A Facebook spokesman denied there was a delay in the release: "When Timeline was announced in September, it was immediately available as a developer beta — more than a million people received access to Timeline this way — and we also only specified that Timeline would roll out in the coming weeks, which is what we're doing today," the spokesman said in an emailed statement on Dec. 15.
Some observers have cautioned the Timeline might hurt users’ privacy by dredging up more of users’ potentially embarrassing past information—those party photos from last New Year’s Eve, or New Year's Eve 2002, for example—than had previously been the case. This could be a problem for some federal employees and contractors. For example, if you recently got a security clearance that could be endangered by photos or posts from several years ago, you might have reason to worry. A 40-year-old fed trying to work her way into the Senior Executive Service might not want pictures from her friend's bachelorette party 10 years ago appearing on her manager's computer as part of her timeline.
Facebook appeared to be addressing those concerns when it included instructions on how to hide the Timeline in its welcome kit:
“You get to decide which stories appear on your timeline,” Facebook’s Timeline Web page states. “To hide a story so that it no longer appears on your timeline: Hover over the story and click [eraser icon]. 2. Click Hide from Timeline.”

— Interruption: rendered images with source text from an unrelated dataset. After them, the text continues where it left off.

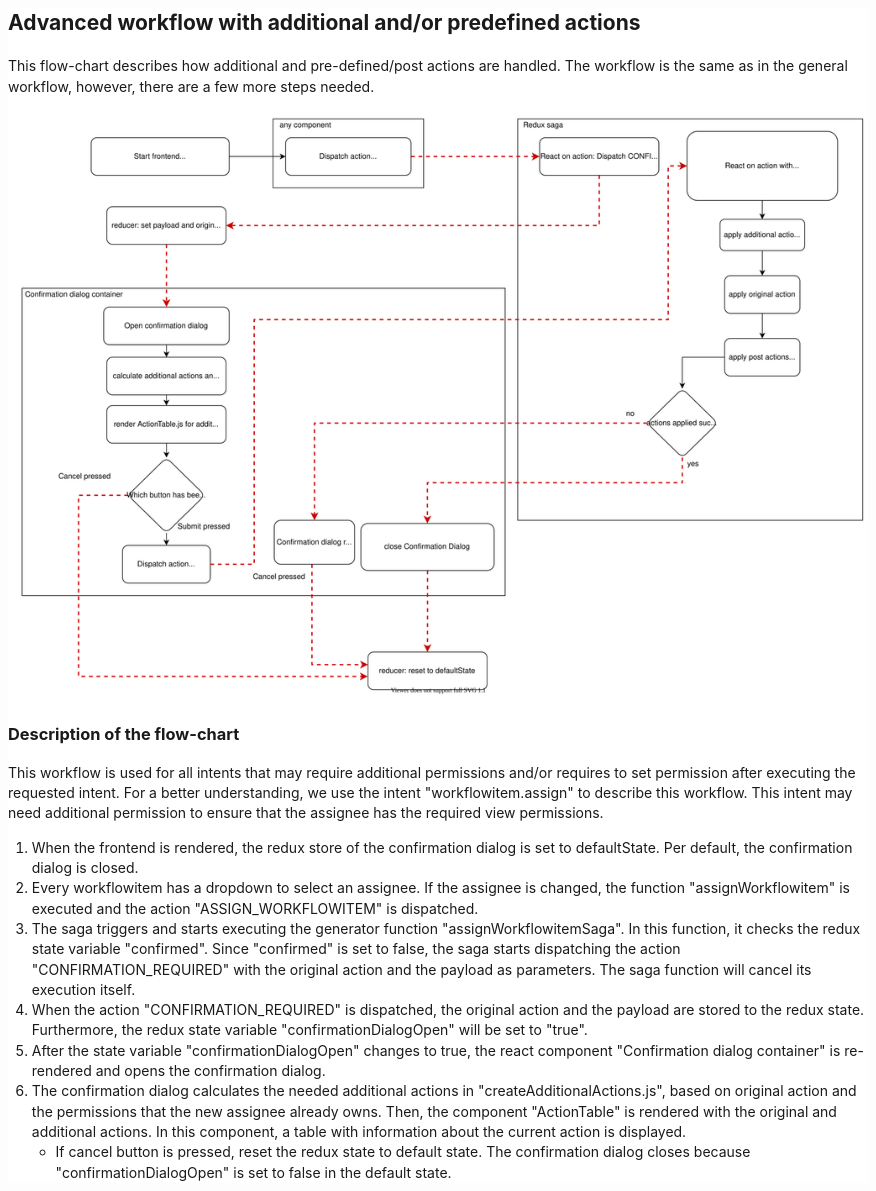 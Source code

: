 ## Advanced workflow with additional and/or predefined actions

This flow-chart describes how additional and pre-defined/post actions are handled. The workflow is the same as in the general workflow, however, there are a few more steps needed.

![ConfirmationDialogPermissions.svg image](./ConfirmationDialogPermissions.svg)

### Description of the flow-chart

This workflow is used for all intents that may require additional permissions and/or requires to set permission after executing the requested intent. For a better understanding, we use the intent "workflowitem.assign" to describe this workflow. This intent may need additional permission to ensure that the assignee has the required view permissions.

1. When the frontend is rendered, the redux store of the confirmation dialog is set to defaultState. Per default, the confirmation dialog is closed.
2. Every workflowitem has a dropdown to select an assignee. If the assignee is changed, the function "assignWorkflowitem" is executed and the action "ASSIGN_WORKFLOWITEM" is dispatched.
3. The saga triggers and starts executing the generator function "assignWorkflowitemSaga". In this function, it checks the redux state variable "confirmed". Since "confirmed" is set to false, the saga starts dispatching the action "CONFIRMATION_REQUIRED" with the original action and the payload as parameters. The saga function will cancel its execution itself.
4. When the action "CONFIRMATION_REQUIRED" is dispatched, the original action and the payload are stored to the redux state. Furthermore, the redux state variable "confirmationDialogOpen" will be set to "true".
5. After the state variable "confirmationDialogOpen" changes to true, the react component "Confirmation dialog container" is re-rendered and opens the confirmation dialog.
6. The confirmation dialog calculates the needed additional actions in "createAdditionalActions.js", based on original action and the permissions that the new assignee already owns. Then, the component "ActionTable" is rendered with the original and additional actions. In this component, a table with information about the current action is displayed.
   - If cancel button is pressed, reset the redux state to default state. The confirmation dialog closes because "confirmationDialogOpen" is set to false in the default state. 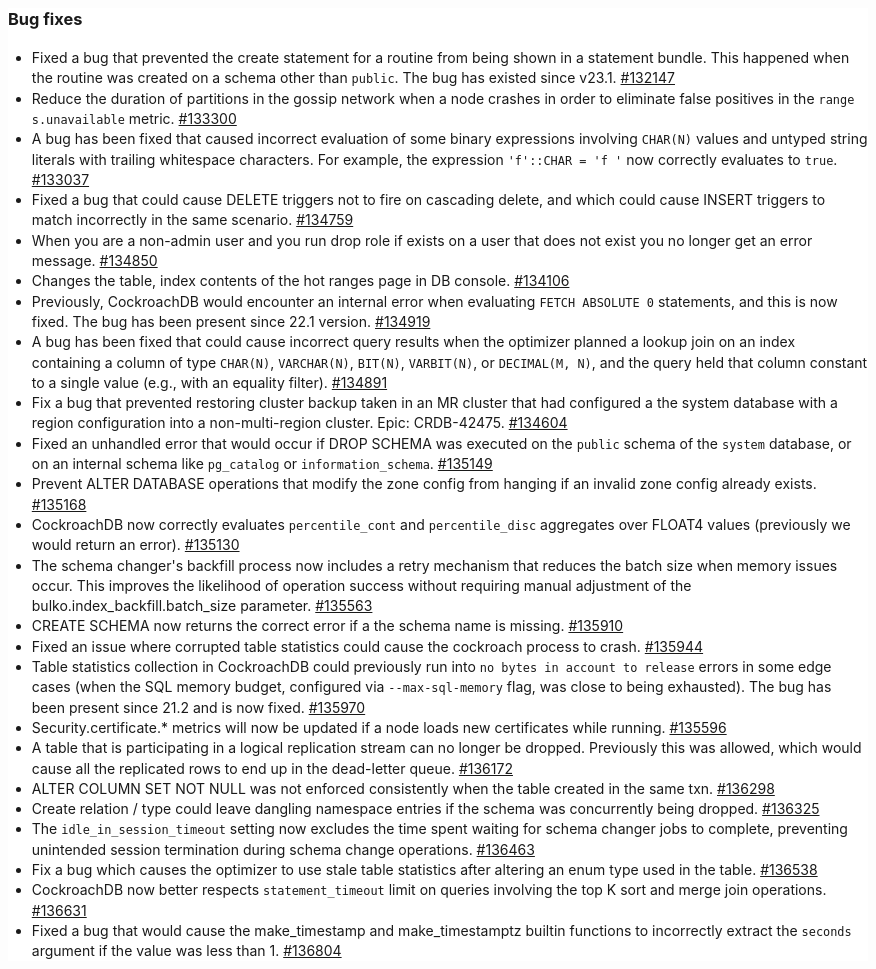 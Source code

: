 <h3 id="v25-1-0-alpha-1-bug-fixes">Bug fixes</h3>

- Fixed a bug that prevented the create statement for a routine from being shown in a statement bundle. This happened when the routine was created on a schema other than `public`. The bug has existed since v23.1. [#132147][#132147]
- Reduce the duration of partitions in the gossip network when a node crashes in order to eliminate false positives in the `ranges.unavailable` metric. [#133300][#133300]
- A bug has been fixed that caused incorrect evaluation of some binary expressions involving `CHAR(N)` values and untyped string literals with trailing whitespace characters. For example, the expression `'f'::CHAR = 'f '` now correctly evaluates to `true`. [#133037][#133037]
- Fixed a bug that could cause DELETE triggers not to fire on cascading delete, and which could cause INSERT triggers to match incorrectly in the same scenario. [#134759][#134759]
- When you are a non-admin user and you run drop role if exists on a user that does not exist you no longer get an error message. [#134850][#134850]
- Changes the table, index contents of the hot ranges page in DB console. [#134106][#134106]
- Previously, CockroachDB would encounter an internal error when evaluating `FETCH ABSOLUTE 0` statements, and this is now fixed. The bug has been present since 22.1 version. [#134919][#134919]
- A bug has been fixed that could cause incorrect query results when the optimizer planned a lookup join on an index containing a column of type `CHAR(N)`, `VARCHAR(N)`, `BIT(N)`, `VARBIT(N)`, or `DECIMAL(M, N)`, and the query held that column constant to a single value (e.g., with an equality filter). [#134891][#134891]
- Fix a bug that prevented restoring cluster backup taken in an MR cluster that had configured a the system database with a region configuration into a non-multi-region cluster. Epic: CRDB-42475. [#134604][#134604]
- Fixed an unhandled error that would occur if DROP SCHEMA was executed on the `public` schema of the `system` database, or on an internal schema like `pg_catalog` or `information_schema`. [#135149][#135149]
- Prevent ALTER DATABASE operations that modify the zone config from hanging if an invalid zone config already exists. [#135168][#135168]
- CockroachDB now correctly evaluates `percentile_cont` and `percentile_disc` aggregates over FLOAT4 values (previously we would return an error). [#135130][#135130]
- The schema changer's backfill process now includes a retry mechanism that reduces the batch size when memory issues occur. This improves the likelihood of operation success without requiring manual adjustment of the bulko.index_backfill.batch_size parameter. [#135563][#135563]
- CREATE SCHEMA now returns the correct error if a the schema name is missing. [#135910][#135910]
- Fixed an issue where corrupted table statistics could cause the cockroach process to crash. [#135944][#135944]
- Table statistics collection in CockroachDB could previously run into `no bytes in account to release` errors in some edge cases (when the SQL memory budget, configured via `--max-sql-memory` flag, was close to being exhausted). The bug has been present since 21.2 and is now fixed. [#135970][#135970]
- Security.certificate.* metrics will now be updated if a node loads new certificates while running. [#135596][#135596]
- A table that is participating in a logical replication stream can no longer be dropped. Previously this was allowed, which would cause all the replicated rows to end up in the dead-letter queue. [#136172][#136172]
- ALTER COLUMN SET NOT NULL was not enforced consistently when the table created in the same txn. [#136298][#136298]
- Create relation / type could leave dangling namespace entries if the schema was concurrently being dropped. [#136325][#136325]
- The `idle_in_session_timeout` setting now excludes the time spent waiting for schema changer jobs to complete, preventing unintended session termination during schema change operations. [#136463][#136463]
- Fix a bug which causes the optimizer to use stale table statistics after altering an enum type used in the table. [#136538][#136538]
- CockroachDB now better respects `statement_timeout` limit on queries involving the top K sort and merge join operations. [#136631][#136631]
- Fixed a bug that would cause the make_timestamp and make_timestamptz builtin functions to incorrectly extract the `seconds` argument if the value was less than 1. [#136804][#136804]

[#127867]: https://github.com/cockroachdb/cockroach/pull/127867
[#131232]: https://github.com/cockroachdb/cockroach/pull/131232
[#131644]: https://github.com/cockroachdb/cockroach/pull/131644
[#132147]: https://github.com/cockroachdb/cockroach/pull/132147
[#132702]: https://github.com/cockroachdb/cockroach/pull/132702
[#132795]: https://github.com/cockroachdb/cockroach/pull/132795
[#132825]: https://github.com/cockroachdb/cockroach/pull/132825
[#133037]: https://github.com/cockroachdb/cockroach/pull/133037
[#133075]: https://github.com/cockroachdb/cockroach/pull/133075
[#133080]: https://github.com/cockroachdb/cockroach/pull/133080
[#133179]: https://github.com/cockroachdb/cockroach/pull/133179
[#133191]: https://github.com/cockroachdb/cockroach/pull/133191
[#133215]: https://github.com/cockroachdb/cockroach/pull/133215
[#133300]: https://github.com/cockroachdb/cockroach/pull/133300
[#133563]: https://github.com/cockroachdb/cockroach/pull/133563
[#133568]: https://github.com/cockroachdb/cockroach/pull/133568
[#133610]: https://github.com/cockroachdb/cockroach/pull/133610
[#133639]: https://github.com/cockroachdb/cockroach/pull/133639
[#133751]: https://github.com/cockroachdb/cockroach/pull/133751
[#133862]: https://github.com/cockroachdb/cockroach/pull/133862
[#133947]: https://github.com/cockroachdb/cockroach/pull/133947
[#133988]: https://github.com/cockroachdb/cockroach/pull/133988
[#133991]: https://github.com/cockroachdb/cockroach/pull/133991
[#134005]: https://github.com/cockroachdb/cockroach/pull/134005
[#134106]: https://github.com/cockroachdb/cockroach/pull/134106
[#134319]: https://github.com/cockroachdb/cockroach/pull/134319
[#134426]: https://github.com/cockroachdb/cockroach/pull/134426
[#134498]: https://github.com/cockroachdb/cockroach/pull/134498
[#134531]: https://github.com/cockroachdb/cockroach/pull/134531
[#134598]: https://github.com/cockroachdb/cockroach/pull/134598
[#134604]: https://github.com/cockroachdb/cockroach/pull/134604
[#134723]: https://github.com/cockroachdb/cockroach/pull/134723
[#134724]: https://github.com/cockroachdb/cockroach/pull/134724
[#134750]: https://github.com/cockroachdb/cockroach/pull/134750
[#134759]: https://github.com/cockroachdb/cockroach/pull/134759
[#134850]: https://github.com/cockroachdb/cockroach/pull/134850
[#134891]: https://github.com/cockroachdb/cockroach/pull/134891
[#134919]: https://github.com/cockroachdb/cockroach/pull/134919
[#135000]: https://github.com/cockroachdb/cockroach/pull/135000
[#135051]: https://github.com/cockroachdb/cockroach/pull/135051
[#135098]: https://github.com/cockroachdb/cockroach/pull/135098
[#135099]: https://github.com/cockroachdb/cockroach/pull/135099
[#135130]: https://github.com/cockroachdb/cockroach/pull/135130
[#135142]: https://github.com/cockroachdb/cockroach/pull/135142
[#135145]: https://github.com/cockroachdb/cockroach/pull/135145
[#135146]: https://github.com/cockroachdb/cockroach/pull/135146
[#135149]: https://github.com/cockroachdb/cockroach/pull/135149
[#135168]: https://github.com/cockroachdb/cockroach/pull/135168
[#135186]: https://github.com/cockroachdb/cockroach/pull/135186
[#135236]: https://github.com/cockroachdb/cockroach/pull/135236
[#135293]: https://github.com/cockroachdb/cockroach/pull/135293
[#135552]: https://github.com/cockroachdb/cockroach/pull/135552
[#135556]: https://github.com/cockroachdb/cockroach/pull/135556
[#135563]: https://github.com/cockroachdb/cockroach/pull/135563
[#135579]: https://github.com/cockroachdb/cockroach/pull/135579
[#135596]: https://github.com/cockroachdb/cockroach/pull/135596
[#135619]: https://github.com/cockroachdb/cockroach/pull/135619
[#135623]: https://github.com/cockroachdb/cockroach/pull/135623
[#135633]: https://github.com/cockroachdb/cockroach/pull/135633
[#135668]: https://github.com/cockroachdb/cockroach/pull/135668
[#135682]: https://github.com/cockroachdb/cockroach/pull/135682
[#135772]: https://github.com/cockroachdb/cockroach/pull/135772
[#135778]: https://github.com/cockroachdb/cockroach/pull/135778
[#135779]: https://github.com/cockroachdb/cockroach/pull/135779
[#135845]: https://github.com/cockroachdb/cockroach/pull/135845
[#135852]: https://github.com/cockroachdb/cockroach/pull/135852
[#135910]: https://github.com/cockroachdb/cockroach/pull/135910
[#135936]: https://github.com/cockroachdb/cockroach/pull/135936
[#135944]: https://github.com/cockroachdb/cockroach/pull/135944
[#135970]: https://github.com/cockroachdb/cockroach/pull/135970
[#136076]: https://github.com/cockroachdb/cockroach/pull/136076
[#136110]: https://github.com/cockroachdb/cockroach/pull/136110
[#136172]: https://github.com/cockroachdb/cockroach/pull/136172
[#136219]: https://github.com/cockroachdb/cockroach/pull/136219
[#136265]: https://github.com/cockroachdb/cockroach/pull/136265
[#136298]: https://github.com/cockroachdb/cockroach/pull/136298
[#136311]: https://github.com/cockroachdb/cockroach/pull/136311
[#136319]: https://github.com/cockroachdb/cockroach/pull/136319
[#136325]: https://github.com/cockroachdb/cockroach/pull/136325
[#136463]: https://github.com/cockroachdb/cockroach/pull/136463
[#136506]: https://github.com/cockroachdb/cockroach/pull/136506
[#136520]: https://github.com/cockroachdb/cockroach/pull/136520
[#136538]: https://github.com/cockroachdb/cockroach/pull/136538
[#136558]: https://github.com/cockroachdb/cockroach/pull/136558
[#136571]: https://github.com/cockroachdb/cockroach/pull/136571
[#136607]: https://github.com/cockroachdb/cockroach/pull/136607
[#136631]: https://github.com/cockroachdb/cockroach/pull/136631
[#136632]: https://github.com/cockroachdb/cockroach/pull/136632
[#136648]: https://github.com/cockroachdb/cockroach/pull/136648
[#136701]: https://github.com/cockroachdb/cockroach/pull/136701
[#136715]: https://github.com/cockroachdb/cockroach/pull/136715
[#136741]: https://github.com/cockroachdb/cockroach/pull/136741
[#136804]: https://github.com/cockroachdb/cockroach/pull/136804
[#136841]: https://github.com/cockroachdb/cockroach/pull/136841
[#136899]: https://github.com/cockroachdb/cockroach/pull/136899
[#136926]: https://github.com/cockroachdb/cockroach/pull/136926
[#136930]: https://github.com/cockroachdb/cockroach/pull/136930
[#137024]: https://github.com/cockroachdb/cockroach/pull/137024
[#137058]: https://github.com/cockroachdb/cockroach/pull/137058
[#137108]: https://github.com/cockroachdb/cockroach/pull/137108
[#137137]: https://github.com/cockroachdb/cockroach/pull/137137
[0165b5072]: https://github.com/cockroachdb/cockroach/commit/0165b5072
[01e3f2dc2]: https://github.com/cockroachdb/cockroach/commit/01e3f2dc2
[11bf8778b]: https://github.com/cockroachdb/cockroach/commit/11bf8778b
[12ee5942c]: https://github.com/cockroachdb/cockroach/commit/12ee5942c
[1348f5482]: https://github.com/cockroachdb/cockroach/commit/1348f5482
[1957cd683]: https://github.com/cockroachdb/cockroach/commit/1957cd683
[1bbfbc5b2]: https://github.com/cockroachdb/cockroach/commit/1bbfbc5b2
[1e623555a]: https://github.com/cockroachdb/cockroach/commit/1e623555a
[2a80007fa]: https://github.com/cockroachdb/cockroach/commit/2a80007fa
[2b7ed29d5]: https://github.com/cockroachdb/cockroach/commit/2b7ed29d5
[2d215ad01]: https://github.com/cockroachdb/cockroach/commit/2d215ad01
[2e1c635b5]: https://github.com/cockroachdb/cockroach/commit/2e1c635b5
[34e3abfa3]: https://github.com/cockroachdb/cockroach/commit/34e3abfa3
[380e274f3]: https://github.com/cockroachdb/cockroach/commit/380e274f3
[4097274ac]: https://github.com/cockroachdb/cockroach/commit/4097274ac
[466cbf946]: https://github.com/cockroachdb/cockroach/commit/466cbf946
[496c12941]: https://github.com/cockroachdb/cockroach/commit/496c12941
[4cb2c0041]: https://github.com/cockroachdb/cockroach/commit/4cb2c0041
[4ccdf34d0]: https://github.com/cockroachdb/cockroach/commit/4ccdf34d0
[509d8bd2a]: https://github.com/cockroachdb/cockroach/commit/509d8bd2a
[519a3de30]: https://github.com/cockroachdb/cockroach/commit/519a3de30
[5295356a8]: https://github.com/cockroachdb/cockroach/commit/5295356a8
[6117c40e3]: https://github.com/cockroachdb/cockroach/commit/6117c40e3
[660522e7c]: https://github.com/cockroachdb/cockroach/commit/660522e7c
[712c0d759]: https://github.com/cockroachdb/cockroach/commit/712c0d759
[75758a6b1]: https://github.com/cockroachdb/cockroach/commit/75758a6b1
[84c8947a8]: https://github.com/cockroachdb/cockroach/commit/84c8947a8
[85b6c92eb]: https://github.com/cockroachdb/cockroach/commit/85b6c92eb
[85e22d070]: https://github.com/cockroachdb/cockroach/commit/85e22d070
[89f62bb55]: https://github.com/cockroachdb/cockroach/commit/89f62bb55
[8a1ff54f2]: https://github.com/cockroachdb/cockroach/commit/8a1ff54f2
[8a4392faa]: https://github.com/cockroachdb/cockroach/commit/8a4392faa
[9001f92f6]: https://github.com/cockroachdb/cockroach/commit/9001f92f6
[91b5af1d2]: https://github.com/cockroachdb/cockroach/commit/91b5af1d2
[91d6d92ac]: https://github.com/cockroachdb/cockroach/commit/91d6d92ac
[9a0566f7f]: https://github.com/cockroachdb/cockroach/commit/9a0566f7f
[9f8b92309]: https://github.com/cockroachdb/cockroach/commit/9f8b92309
[a2a1a9039]: https://github.com/cockroachdb/cockroach/commit/a2a1a9039
[a4e052190]: https://github.com/cockroachdb/cockroach/commit/a4e052190
[ad5e75409]: https://github.com/cockroachdb/cockroach/commit/ad5e75409
[b274043b4]: https://github.com/cockroachdb/cockroach/commit/b274043b4
[b845e5661]: https://github.com/cockroachdb/cockroach/commit/b845e5661
[b982f631b]: https://github.com/cockroachdb/cockroach/commit/b982f631b
[ba9910e64]: https://github.com/cockroachdb/cockroach/commit/ba9910e64
[c54776761]: https://github.com/cockroachdb/cockroach/commit/c54776761
[c594290c5]: https://github.com/cockroachdb/cockroach/commit/c594290c5
[c775e5dd5]: https://github.com/cockroachdb/cockroach/commit/c775e5dd5
[c91ac941c]: https://github.com/cockroachdb/cockroach/commit/c91ac941c
[d7ff3adfe]: https://github.com/cockroachdb/cockroach/commit/d7ff3adfe
[e33298485]: https://github.com/cockroachdb/cockroach/commit/e33298485
[e439d7323]: https://github.com/cockroachdb/cockroach/commit/e439d7323
[e51e52eb3]: https://github.com/cockroachdb/cockroach/commit/e51e52eb3
[ec5a185f6]: https://github.com/cockroachdb/cockroach/commit/ec5a185f6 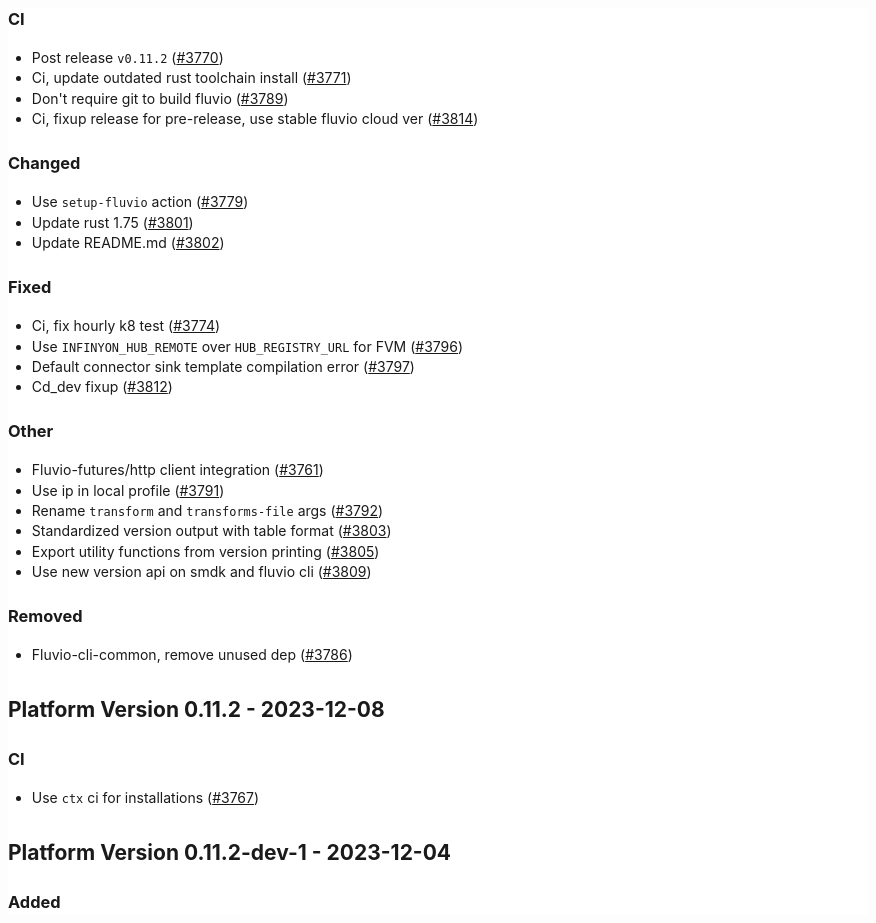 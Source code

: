 ### CI
* Post release `v0.11.2` ([#3770](https://github.com/infinyon/fluvio/issues/3770))
* Ci, update outdated rust toolchain install ([#3771](https://github.com/infinyon/fluvio/issues/3771))
* Don't require git to build fluvio ([#3789](https://github.com/infinyon/fluvio/issues/3789))
* Ci, fixup release for pre-release, use stable fluvio cloud ver ([#3814](https://github.com/infinyon/fluvio/issues/3814))

### Changed

* Use `setup-fluvio` action ([#3779](https://github.com/infinyon/fluvio/issues/3779))
* Update rust 1.75 ([#3801](https://github.com/infinyon/fluvio/issues/3801))
* Update README.md ([#3802](https://github.com/infinyon/fluvio/issues/3802))

### Fixed

* Ci, fix hourly k8 test ([#3774](https://github.com/infinyon/fluvio/issues/3774))
* Use `INFINYON_HUB_REMOTE`  over `HUB_REGISTRY_URL` for FVM ([#3796](https://github.com/infinyon/fluvio/issues/3796))
* Default connector sink template compilation error ([#3797](https://github.com/infinyon/fluvio/issues/3797))
* Cd_dev fixup ([#3812](https://github.com/infinyon/fluvio/issues/3812))

### Other

* Fluvio-futures/http client integration ([#3761](https://github.com/infinyon/fluvio/issues/3761))
* Use ip in local profile ([#3791](https://github.com/infinyon/fluvio/issues/3791))
* Rename `transform` and `transforms-file` args ([#3792](https://github.com/infinyon/fluvio/issues/3792))
* Standardized version output with table format ([#3803](https://github.com/infinyon/fluvio/issues/3803))
* Export utility functions from version printing ([#3805](https://github.com/infinyon/fluvio/issues/3805))
* Use new version api on smdk and fluvio cli ([#3809](https://github.com/infinyon/fluvio/issues/3809))

### Removed

* Fluvio-cli-common, remove unused dep ([#3786](https://github.com/infinyon/fluvio/issues/3786))



## Platform Version 0.11.2 - 2023-12-08

### CI

* Use `ctx` ci for installations ([#3767](https://github.com/infinyon/fluvio/issues/3767))

## Platform Version 0.11.2-dev-1 - 2023-12-04

### Added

However, Facebook instructions add that stories that are hidden from Timeline still show up in users’ activity logs and are eligible to appear in friends’ news feeds. For full deletion of a story, users are advised to select “Delete Post.”
The Facebook spokesman offered further clarification on hiding items from Timeline: "Through the Activity Log, which is only visible to yourself, you can review anything you've posted on Facebook as well as what other people have posted about you, such as photos or status updates. From here, you can decide what to show (or not show) and whom to share it with. You have complete control over what you want to share and who sees it," the spokesman wrote in the email.
Timeline is the latest in a long line of changes to privacy and user settings made by the giant social network in recent years.
It also is considered to be one of the most sweeping changes to date because it allows past information to be much more widely accessible.